Buckling instabilities of elastically connected Timoshenko beams on an elastic layer subjected to axial forces

Abstract

We study the buckling instability of a system of three simply supported elastic Timoshenko beams, joined together by Winkler elastic layers, and each subjected to the same compressive axial load. The model of the Timoshenko beam includes the effects of axial loading, shear deformation, and rotary inertia. Explicit analytical expressions are derived for the critical buckling load of single, double, and triplebeam systems. It can be observed from these expressions that the critical buckling load depends on the Winkler elastic layer stiffness modulus K , and that the instability of the system increases with an increase in the numbers of beams and elastic layers. These results are of considerable practical interest and have wide application in engineering practice. Vibration and buckling problems of beams and beam-columns on elastic layers occupy an important place in many fields of structural and layer engineering, occurring often in mechanical and civil engineering applications. Their solution demands modeling of the mechanical behavior of the beam, the mechanical behavior of the soil, and the form of the interaction between the beam and the soil. As far as the beam is concerned, most engineering analyses are based on classical Bernoulli‐Euler beam theory, in which straight lines or planes normal to the neutral beam axis remain straight and normal after deformation.
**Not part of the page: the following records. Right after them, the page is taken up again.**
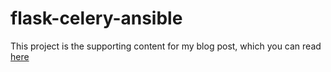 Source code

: # flask-celery-ansible
This project is the supporting content for my blog post, which you can read [here](https://throupy.github.io/posts/flask-celery-ansible/)
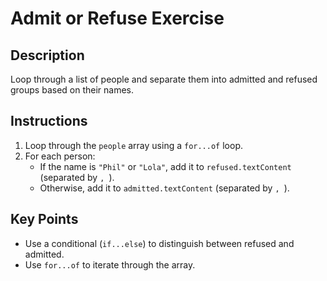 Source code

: # Admit or Refuse Exercise

## Description

Loop through a list of people and separate them into admitted and refused groups based on their names.

## Instructions

1. Loop through the `people` array using a `for...of` loop.
2. For each person:
   - If the name is `"Phil"` or `"Lola"`, add it to `refused.textContent` (separated by `, `).
   - Otherwise, add it to `admitted.textContent` (separated by `, `).

## Key Points

- Use a conditional (`if...else`) to distinguish between refused and admitted.
- Use `for...of` to iterate through the array.
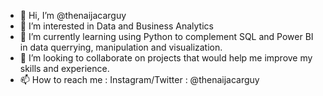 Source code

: - 👋 Hi, I’m @thenaijacarguy
- 👀 I’m interested in Data and Business Analytics
- 🌱 I’m currently learning using Python to complement SQL and Power BI in data querrying, manipulation and visualization.
- 💞️ I’m looking to collaborate on projects that would help me improve my skills and experience.
- 📫 How to reach me : Instagram/Twitter : @thenaijacarguy

<!---
thenaijacarguy/thenaijacarguy is a ✨ special ✨ repository because its `README.md` (this file) appears on your GitHub profile.
You can click the Preview link to take a look at your changes.
--->
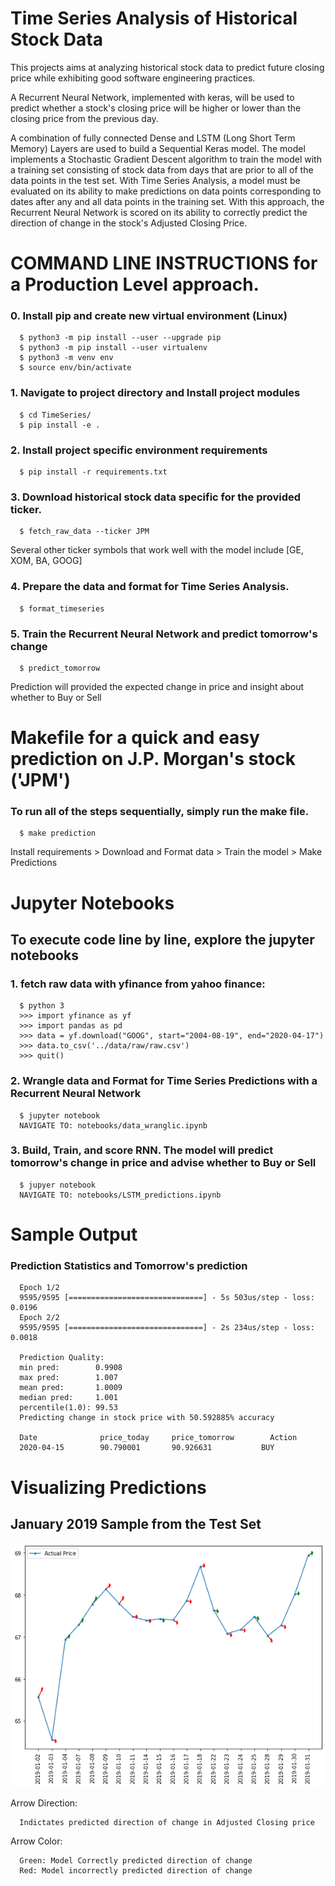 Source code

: # Time Series Analysis of Historical Stock Data

This projects aims at analyzing historical stock data to predict future closing price while exhibiting good software engineering practices.

A Recurrent Neural Network, implemented with keras, will be used to predict whether a stock's closing price will be higher or lower than the closing price from the previous day.

A combination of fully connected Dense and LSTM (Long Short Term Memory) Layers are used to build a Sequential Keras model.
The model implements a Stochastic Gradient Descent algorithm to train the model with a training set consisting of stock data from days that are prior to all of the data points in the test set.
With Time Series Analysis, a model must be evaluated on its ability to make predictions on data points corresponding to dates after any and all data points in the training set. With this approach, the Recurrent Neural Network is scored on its ability to correctly predict the direction of change in the stock's Adjusted Closing Price.


# COMMAND LINE INSTRUCTIONS for a Production Level approach.
### 0. Install pip and create new virtual environment (Linux)
      $ python3 -m pip install --user --upgrade pip
      $ python3 -m pip install --user virtualenv
      $ python3 -m venv env
      $ source env/bin/activate

### 1. Navigate to project directory and Install project modules 
      $ cd TimeSeries/
      $ pip install -e .

### 2. Install project specific environment requirements 
      $ pip install -r requirements.txt
      
### 3. Download historical stock data specific for the provided ticker.
      $ fetch_raw_data --ticker JPM

   Several other ticker symbols that work well with the model include [GE, XOM, BA, GOOG]

### 4. Prepare the data and format for Time Series Analysis.
      $ format_timeseries

### 5. Train the Recurrent Neural Network and predict tomorrow's change
      $ predict_tomorrow
 Prediction will provided the expected change in price and insight about whether to Buy or Sell

# Makefile for a quick and easy prediction on J.P. Morgan's stock ('JPM')
### To run all of the steps sequentially, simply run the make file.
      $ make prediction    
Install requirements > Download and Format data > Train the model > Make Predictions     


# Jupyter Notebooks
## To execute code line by line, explore the jupyter notebooks
### 1. fetch raw data with yfinance from yahoo finance:
      $ python 3
      >>> import yfinance as yf
      >>> import pandas as pd
      >>> data = yf.download("GOOG", start="2004-08-19", end="2020-04-17")
      >>> data.to_csv('../data/raw/raw.csv')
      >>> quit()
      
### 2. Wrangle data and Format for Time Series Predictions with a Recurrent Neural Network
      $ jupyter notebook
      NAVIGATE TO: notebooks/data_wranglic.ipynb
      
### 3. Build, Train, and score RNN. The model will predict tomorrow's change in price and advise whether to Buy or Sell
      $ jupyer notebook
      NAVIGATE TO: notebooks/LSTM_predictions.ipynb

# Sample Output
### Prediction Statistics and Tomorrow's prediction
    
      Epoch 1/2
      9595/9595 [==============================] - 5s 503us/step - loss: 0.0196
      Epoch 2/2
      9595/9595 [==============================] - 2s 234us/step - loss: 0.0018

      Prediction Quality:
      min pred:        0.9908
      max pred:        1.007
      mean pred:       1.0009
      median pred:     1.001
      percentile(1.0): 99.53
      Predicting change in stock price with 50.592885% accuracy

      Date              price_today  	price_tomorrow 	      Action               
      2020-04-15		90.790001      	90.926631    		BUY


# Visualizing Predictions 
## January 2019 Sample from the Test Set

![model predictions](reports/change_predictions.png)

Arrow Direction: 

      Indictates predicted direction of change in Adjusted Closing price
      
Arrow Color:

      Green: Model Correctly predicted direction of change
      Red: Model incorrectly predicted direction of change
This theory thus neglects the effect of transverse shear deformations, a condition that holds only in the case of slender beams. To confront this problem, the well-known Timoshenko beam model, in which the effect of transverse shear deflections is considered, can be used. Matsunaga [1996] studied the buckling instabilities of a simply supported thick elastic beam subjected to axial stresses. Taking into account the effects of shear deformations and thickness changes, the buckling loads and buckling displacement modes of thick beams were obtained. Based on the power series expansion of displacement components, a set of fundamental equations of a one-dimensional higherorder beam theory was derived through the principle of virtual displacement. Several sets of truncated approximate theories were applied to solve the eigenvalue problems for a thick beam. The convergence properties of the buckling loads of a simply supported thick beam were examined in detail and comparison of the results with previously published ones was made.